Unfortunately, many foreign governments fear that outsourcing entertainment to America weakens their national identity and cohesion. About 60 of those governments have formed an organization called the International Network on Culture Policy (INCP). The organization’s goal is to help governments implement policies that will encourage consumers to buy more locally produced culture, and less culture from America.
In their new book Blockbusters and Trade Wars, communications lawyer Peter S. Grant and journalist/writer Chris Wood—both Canadians—provide a detailed and sympathetic look into cultural protectionists’ arguments. (Canada is perhaps INCP’s strongest backer after France.) Grant and Wood acknowledge that globalization has produced “an unparalleled expansion in the distribution of books, television programs, and other cultural products worldwide.” They note that “on its face, this would seem to augur well for cultural diversity. There are seemingly more ideas, more pluralistic expression.” However, the authors see “disturbing signs” that the “concentration of media is growing apace around the world,” producing a dwindling group of mainly American corporate “gatekeepers”—a trend that will “reduce choice rather expand it.” They worry in particular that this concentration will reduce opportunities for “local cultural expression.”
The bulk of Blockbusters consists of case studies of governments using political means “to sustain or develop a broad range of popular cultural products, without undermining freedom of expression.” What forms should those policies take? Here is a partial list: supporting public broadcasting, making reasonable scheduling or expenditure requirements of private broadcasters and other gatekeepers, supporting the creation of popular works in underrepresented genres through subsidies or tax incentives, and limiting foreign ownership in certain sectors. If that list seems like clumsy statism, that is because it is.
One sentence from the book lays bare the zero-sum mentality driving the anti-outsourcing backlash both in America and abroad. “A Canadian estimate,” the authors write, “is that exhibition fees for Hollywood movies take some C$200 million a year out of [Canada].” This implies that an outflow of money from Canada to the United States represents a loss for Canada—a simplistic and short-sighted view.
The fact is that, overall, cultural trade between the United States and Canada produces mutual benefits. Yes, it is true that Canadians watch a lot of American movies—U.S. feature films annually take 85 percent of Canadian box office receipts. But there is more to the issue than the overwhelming popularity of American films. American studios produce—or outsource, to use that fashionable term—dozens of films in Canada each year, creating many jobs for Canadians. Canada’s federal government reports “total foreign location shooting in Canada” contributes as much as $1.2 billion (U.S.) annually to the Canadian economy.
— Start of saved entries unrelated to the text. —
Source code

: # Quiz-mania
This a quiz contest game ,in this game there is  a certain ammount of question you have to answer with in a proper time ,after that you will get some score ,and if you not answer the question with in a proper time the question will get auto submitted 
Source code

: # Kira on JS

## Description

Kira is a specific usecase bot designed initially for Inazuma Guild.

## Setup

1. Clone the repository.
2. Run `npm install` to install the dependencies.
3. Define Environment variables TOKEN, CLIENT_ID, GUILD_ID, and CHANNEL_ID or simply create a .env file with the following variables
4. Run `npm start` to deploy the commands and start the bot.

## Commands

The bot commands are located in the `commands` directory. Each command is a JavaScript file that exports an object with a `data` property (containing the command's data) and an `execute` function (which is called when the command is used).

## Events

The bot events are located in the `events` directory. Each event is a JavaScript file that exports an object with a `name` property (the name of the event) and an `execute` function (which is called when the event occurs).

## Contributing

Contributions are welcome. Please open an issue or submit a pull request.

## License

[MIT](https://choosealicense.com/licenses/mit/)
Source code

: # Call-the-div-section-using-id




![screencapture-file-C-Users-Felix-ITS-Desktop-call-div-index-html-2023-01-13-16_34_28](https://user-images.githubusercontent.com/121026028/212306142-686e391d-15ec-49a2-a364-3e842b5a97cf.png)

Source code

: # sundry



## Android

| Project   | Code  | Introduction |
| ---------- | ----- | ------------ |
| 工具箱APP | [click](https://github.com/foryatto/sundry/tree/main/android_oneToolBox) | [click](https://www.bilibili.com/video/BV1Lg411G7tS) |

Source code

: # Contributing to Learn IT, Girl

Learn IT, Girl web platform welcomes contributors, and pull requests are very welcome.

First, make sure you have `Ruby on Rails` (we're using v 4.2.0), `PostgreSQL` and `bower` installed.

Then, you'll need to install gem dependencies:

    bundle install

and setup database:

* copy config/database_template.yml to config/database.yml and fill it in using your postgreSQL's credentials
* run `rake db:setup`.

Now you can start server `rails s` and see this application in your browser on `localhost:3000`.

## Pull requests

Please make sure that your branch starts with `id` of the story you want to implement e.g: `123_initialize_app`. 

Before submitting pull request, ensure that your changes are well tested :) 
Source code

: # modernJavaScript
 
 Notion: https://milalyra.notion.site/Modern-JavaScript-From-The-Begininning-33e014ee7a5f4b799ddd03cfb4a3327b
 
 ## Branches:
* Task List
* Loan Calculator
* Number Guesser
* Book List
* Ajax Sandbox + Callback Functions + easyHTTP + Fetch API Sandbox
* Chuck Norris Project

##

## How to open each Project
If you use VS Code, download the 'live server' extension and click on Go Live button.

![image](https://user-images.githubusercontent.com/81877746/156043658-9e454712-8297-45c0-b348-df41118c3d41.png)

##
Again, outsourcing is a two-way street. Blockbusters briefly touches on this outsourcing to Canada, but prefers to see it as a triumph of interventionist Canadian “government policy”—not an example of mutual gains through a (relatively) free trade framework.
The policy wonk in me enjoyed reading Blockbusters—it is well-written and filled with detail, research, and nuance. Still, I feel that the authors could have dealt more extensively with those who support a laissez faire view of culture, such as Tyler Cowen of George Mason University or Nick Gillespie of Reason magazine. Blockbusters pays the two pundits’ arguments unduly short shrift.
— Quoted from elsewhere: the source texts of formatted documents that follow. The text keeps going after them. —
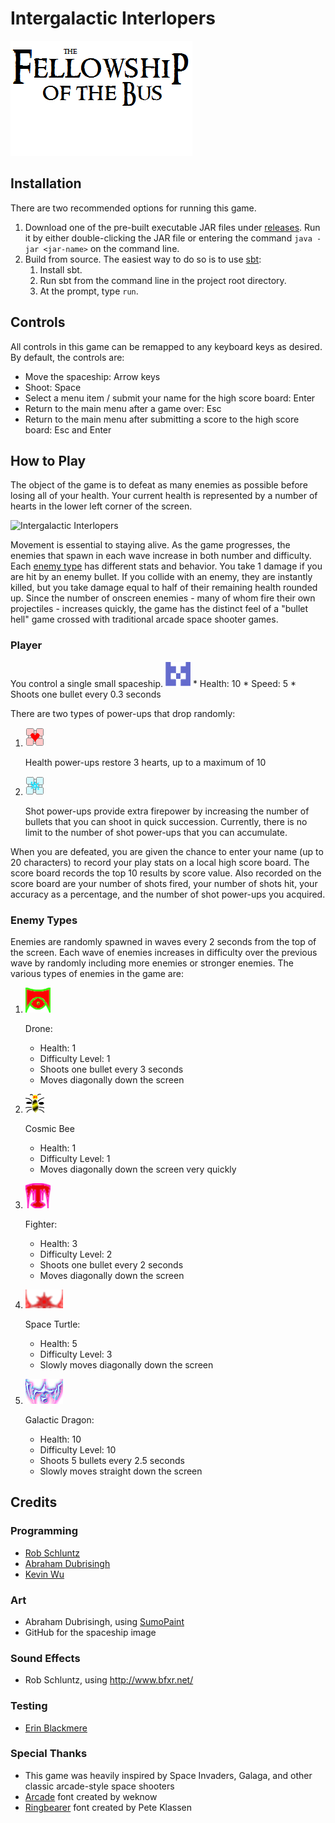 # Intergalactic Interlopers

![Fellowship of the Bus][logo]

## Installation
There are two recommended options for running this game.

1. Download one of the pre-built executable JAR files under [releases]. Run it by either double-clicking the JAR file or entering the command `java -jar <jar-name>` on the command line.
2. Build from source. The easiest way to do so is to use [sbt]:
    1. Install sbt.
    2. Run sbt from the command line in the project root directory.
    3. At the prompt, type `run`.

## Controls
All controls in this game can be remapped to any keyboard keys as desired. By default, the controls are:

* Move the spaceship: Arrow keys
* Shoot: Space
* Select a menu item / submit your name for the high score board: Enter
* Return to the main menu after a game over: Esc
* Return to the main menu after submitting a score to the high score board: Esc and Enter

## How to Play
The object of the game is to defeat as many enemies as possible before losing all of your health. Your current health is represented by a number of hearts in the lower left corner of the screen.

![Intergalactic Interlopers][screenshot]

Movement is essential to staying alive. As the game progresses, the enemies that spawn in each wave increase in both number and difficulty. Each [enemy type](#enemy-types) has different stats and behavior. You take 1 damage if you are hit by an enemy bullet. If you collide with an enemy, they are instantly killed, but you take damage equal to half of their remaining health rounded up. Since the number of onscreen enemies - many of whom fire their own projectiles - increases quickly, the game has the distinct feel of a "bullet hell" game crossed with traditional arcade space shooter games.

### Player

You control a single small spaceship.
![Player][ship]
    * Health: 10
    * Speed: 5
    * Shoots one bullet every 0.3 seconds

There are two types of power-ups that drop randomly:

1. ![Health Power-up][health] <p> Health power-ups restore 3 hearts, up to a maximum of 10
2. ![Shot Power-up][shot] <p> Shot power-ups provide extra firepower by increasing the number of bullets that you can shoot in quick succession. Currently, there is no limit to the number of shot power-ups that you can accumulate.

When you are defeated, you are given the chance to enter your name (up to 20 characters) to record your play stats on a local high score board. The score board records the top 10 results by score value. Also recorded on the score board are your number of shots fired, your number of shots hit, your accuracy as a percentage, and the number of shot power-ups you acquired.

### <a name="enemy-types"></a>Enemy Types

Enemies are randomly spawned in waves every 2 seconds from the top of the screen. Each wave of enemies increases in difficulty over the previous wave by randomly including more enemies or stronger enemies. The various types of enemies in the game are:

1. ![Drone][drone]<p> Drone:
    * Health: 1
    * Difficulty Level: 1
    * Shoots one bullet every 3 seconds
    * Moves diagonally down the screen

2. ![Comic Bee][cosmic bee]<p> Cosmic Bee
    * Health: 1
    * Difficulty Level: 1
    * Moves diagonally down the screen very quickly

3. ![Fighter][fighter]<p> Fighter:
    * Health: 3
    * Difficulty Level: 2
    * Shoots one bullet every 2 seconds
    * Moves diagonally down the screen

4. ![Space Turtle][space turtle]<p> Space Turtle:
    * Health: 5
    * Difficulty Level: 3
    * Slowly moves diagonally down the screen

5. ![Galactic Dragon][galactic dragon]<p> Galactic Dragon:
    * Health: 10
    * Difficulty Level: 10
    * Shoots 5 bullets every 2.5 seconds
    * Slowly moves straight down the screen

## Credits

### Programming
* [Rob Schluntz]
* [Abraham Dubrisingh]
* [Kevin Wu]

### Art
* Abraham Dubrisingh, using [SumoPaint](https://www.sumopaint.com/)
* GitHub for the spaceship image

### Sound Effects
* Rob Schluntz, using http://www.bfxr.net/

### Testing
* [Erin Blackmere]

### Special Thanks
* This game was heavily inspired by Space Invaders, Galaga, and other classic arcade-style space shooters
* [Arcade](http://www.fontspace.com/weknow/arcade) font created by weknow
* [Ringbearer](http://www.fontspace.com/pete-klassen/ringbearer) font created by Pete Klassen

[Rob Schluntz]: https://github.com/saitou1024
[Abraham Dubrisingh]: https://github.com/Greatrabe
[Kevin Wu]: https://github.com/smashkevin
[Erin Blackmere]: https://github.com/erin2kb

[screenshot]: http://fellowship-of-the-bus.github.io/SpaceInvadersCoop/images/screenshot.png
[logo]: src/main/resources/img/FotB-Logo.png
[releases]: ../../releases
[sbt]: http://www.scala-sbt.org/

[health]: src/main/resources/img/PowerHP.png
[shot]: src/main/resources/img/PowerShots.png

[cosmic bee]: src/main/resources/img/CosmicBee.png
[drone]: src/main/resources/img/Drone.png
[fighter]: src/main/resources/img/Fighter.png
[galactic dragon]: src/main/resources/img/GalacticDragon.png
[space turtle]: src/main/resources/img/SpaceTurtle.png

[ship]: src/main/resources/img/PlayerR.png
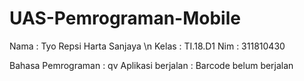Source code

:# UAS-Pemrograman-Mobile

Nama  : Tyo Repsi Harta Sanjaya \n
Kelas : TI.18.D1
Nim   : 311810430

Bahasa Pemrograman  : qv
Aplikasi berjalan   : Barcode belum berjalan
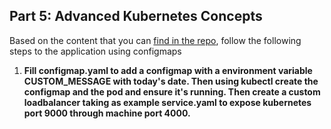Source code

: 
## Part 5: Advanced Kubernetes Concepts

Based on the content that you can [find in the repo](https://github.com/rolling-scopes-school/devops/modules/10.Containers/Part5), follow the following steps to the application using configmaps

1. **Fill configmap.yaml to add a configmap with a environment variable CUSTOM_MESSAGE with today's date. Then using kubectl create the configmap and the pod and ensure it's running. Then create a custom loadbalancer taking as example service.yaml to expose kubernetes port 9000 through machine port 4000.**
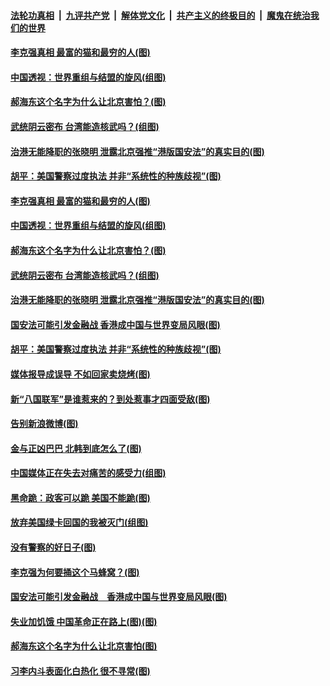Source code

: ####  [法轮功真相](../../../../basic/blob/master/README.md?t=06140631) &nbsp;|&nbsp; [九评共产党](../../../../9ping.md/blob/master/README.md?t=06140631) &nbsp;|&nbsp; [解体党文化](../../../../jtdwh.md/blob/master/README.md?t=06140631)  &nbsp;|&nbsp; [共产主义的终极目的](../../../../gczydzjmd.md/blob/master/README.md?t=06140631) &nbsp;|&nbsp; [魔鬼在统治我们的世界](../../../../mgztzwmdsj.md/blob/master/README.md?t=06140631) 

#### [李克强真相 最富的猫和最穷的人(图)](../pages/p4/936396.md?t=06140631) 

#### [中国透视：世界重组与结盟的旋风(组图)](../pages/p4/936384.md?t=06140631) 

#### [郝海东这个名字为什么让北京害怕？(图)](../pages/p4/936375.md?t=06140631) 

#### [武统阴云密布 台湾能造核武吗？(组图)](../pages/p4/936368.md?t=06140631) 

#### [治港无能降职的张晓明 泄露北京强推“港版国安法”的真实目的(图)](../pages/p4/936371.md?t=06140631) 

#### [胡平：美国警察过度执法 并非“系统性的种族歧视”(图)](../pages/p4/936373.md?t=06140631) 

#### [李克强真相 最富的猫和最穷的人(图)](../pages/p4/936396.md?t=06140631) 

#### [中国透视：世界重组与结盟的旋风(组图)](../pages/p4/936384.md?t=06140631) 

#### [郝海东这个名字为什么让北京害怕？(图)](../pages/p4/936375.md?t=06140631) 

#### [武统阴云密布 台湾能造核武吗？(组图)](../pages/p4/936368.md?t=06140631) 

#### [治港无能降职的张晓明 泄露北京强推“港版国安法”的真实目的(图)](../pages/p4/936371.md?t=06140631) 

#### [国安法可能引发金融战 香港成中国与世界变局风眼(图)](../pages/p4/936374.md?t=06140631) 

#### [胡平：美国警察过度执法 并非“系统性的种族歧视”(图)](../pages/p4/936373.md?t=06140631) 

#### [媒体报导成误导 不如回家卖烧烤(图)](../pages/p4/936256.md?t=06140631) 

#### [新“八国联军”是谁惹来的？到处惹事才四面受敌(图)](../pages/p4/936255.md?t=06140631) 

#### [告别新浪微博(图)](../pages/p4/936247.md?t=06140631) 

#### [金与正凶巴巴 北韩到底怎么了(图)](../pages/p4/936251.md?t=06140631) 

#### [中国媒体正在失去对痛苦的感受力(组图)](../pages/p4/936244.md?t=06140631) 

#### [黑命跪：政客可以跪 美国不能跪(图)](../pages/p4/936252.md?t=06140631) 

#### [放弃美国绿卡回国的我被灭门(组图)](../pages/p4/936241.md?t=06140631) 

#### [没有警察的好日子(图)](../pages/p4/936178.md?t=06140631) 

#### [李克强为何要捅这个马蜂窝？(图)](../pages/p4/936163.md?t=06140631) 

#### [国安法可能引发金融战　香港成中国与世界变局风眼(图)](../pages/p4/936161.md?t=06140631) 

#### [失业加饥饿 中国革命正在路上(图)(图)](../pages/p4/936154.md?t=06140631) 

#### [郝海东这个名字为什么让北京害怕(图)](../pages/p4/936152.md?t=06140631) 

#### [习李内斗表面化白热化 很不寻常(图)](../pages/p4/936149.md?t=06140631)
But that is a minor quibble. One of my main concerns with Blockbusters is that it is too wonkish. The book could have been better organized had Grant and Wood presented the more technical sections on topics such as international trade law and various national tax policies as appendices. The same goes for the sections comparing different countries’ multi-layered cultural policies. Judicious use of appendices and footnotes would have allowed the authors to present their central thesis on globalization and culture more clearly and coherently, and to incorporate their trove comparative research without disruption the flow of their argument.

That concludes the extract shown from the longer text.